TASK PROMPT:
Give back an exact copy of the lines in the records below, from the line that has "### Etapy uzyskania licencji" through the line that has "- **Bezpłatna wersja", and nothing besides.

PROVIDED INFORMATION:
#####

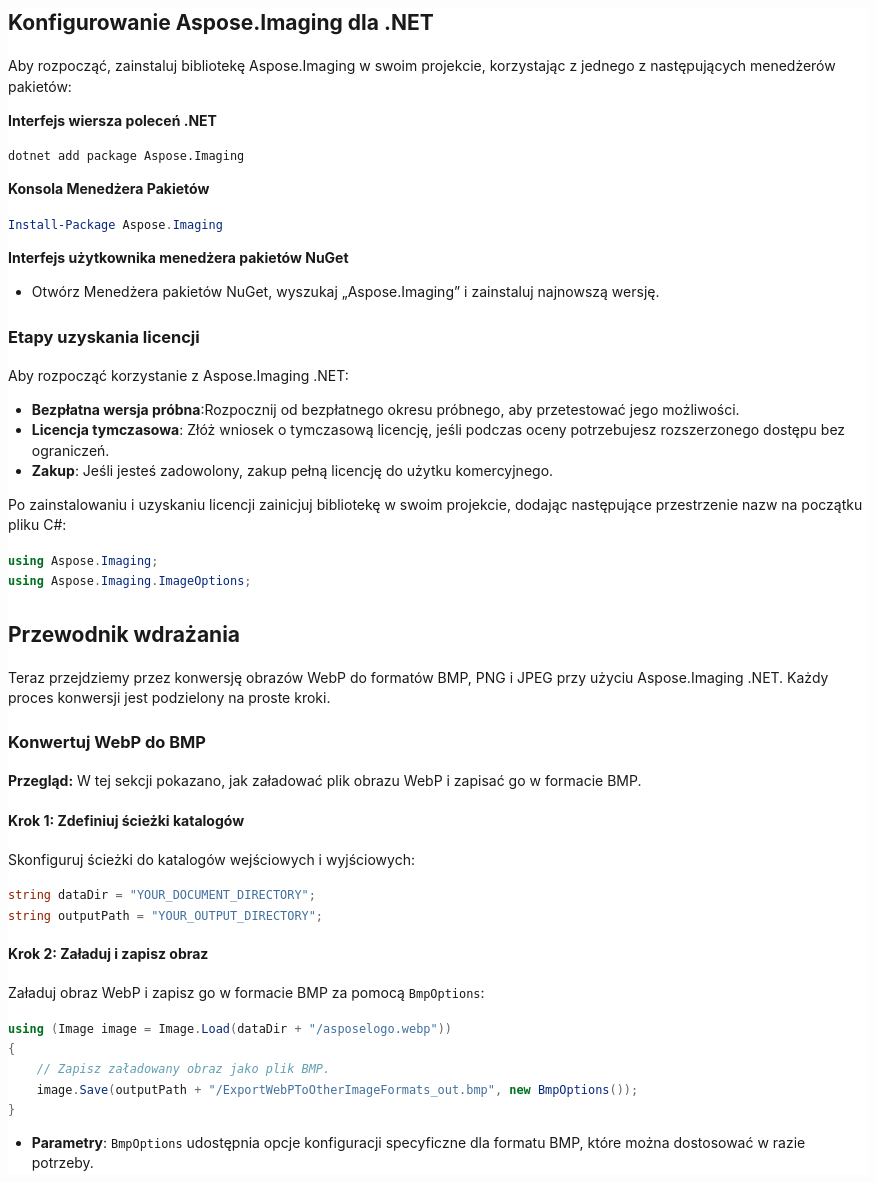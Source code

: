 ## Konfigurowanie Aspose.Imaging dla .NET

Aby rozpocząć, zainstaluj bibliotekę Aspose.Imaging w swoim projekcie, korzystając z jednego z następujących menedżerów pakietów:

**Interfejs wiersza poleceń .NET**
```bash
dotnet add package Aspose.Imaging
```

**Konsola Menedżera Pakietów**
```powershell
Install-Package Aspose.Imaging
```

**Interfejs użytkownika menedżera pakietów NuGet**
- Otwórz Menedżera pakietów NuGet, wyszukaj „Aspose.Imaging” i zainstaluj najnowszą wersję.

### Etapy uzyskania licencji

Aby rozpocząć korzystanie z Aspose.Imaging .NET:
- **Bezpłatna wersja próbna**:Rozpocznij od bezpłatnego okresu próbnego, aby przetestować jego możliwości.
- **Licencja tymczasowa**: Złóż wniosek o tymczasową licencję, jeśli podczas oceny potrzebujesz rozszerzonego dostępu bez ograniczeń.
- **Zakup**: Jeśli jesteś zadowolony, zakup pełną licencję do użytku komercyjnego.

Po zainstalowaniu i uzyskaniu licencji zainicjuj bibliotekę w swoim projekcie, dodając następujące przestrzenie nazw na początku pliku C#:
```csharp
using Aspose.Imaging;
using Aspose.Imaging.ImageOptions;
```

## Przewodnik wdrażania

Teraz przejdziemy przez konwersję obrazów WebP do formatów BMP, PNG i JPEG przy użyciu Aspose.Imaging .NET. Każdy proces konwersji jest podzielony na proste kroki.

### Konwertuj WebP do BMP

**Przegląd:**
W tej sekcji pokazano, jak załadować plik obrazu WebP i zapisać go w formacie BMP.

#### Krok 1: Zdefiniuj ścieżki katalogów
Skonfiguruj ścieżki do katalogów wejściowych i wyjściowych:
```csharp
string dataDir = "YOUR_DOCUMENT_DIRECTORY";
string outputPath = "YOUR_OUTPUT_DIRECTORY";
```

#### Krok 2: Załaduj i zapisz obraz
Załaduj obraz WebP i zapisz go w formacie BMP za pomocą `BmpOptions`:
```csharp
using (Image image = Image.Load(dataDir + "/asposelogo.webp"))
{
    // Zapisz załadowany obraz jako plik BMP.
    image.Save(outputPath + "/ExportWebPToOtherImageFormats_out.bmp", new BmpOptions());
}
```
- **Parametry**: `BmpOptions` udostępnia opcje konfiguracji specyficzne dla formatu BMP, które można dostosować w razie potrzeby.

#####

TASK ANSWER:
### Etapy uzyskania licencji

Aby rozpocząć korzystanie z Aspose.Imaging .NET:
- **Bezpłatna wersja próbna**:Rozpocznij od bezpłatnego okresu próbnego, aby przetestować jego możliwości.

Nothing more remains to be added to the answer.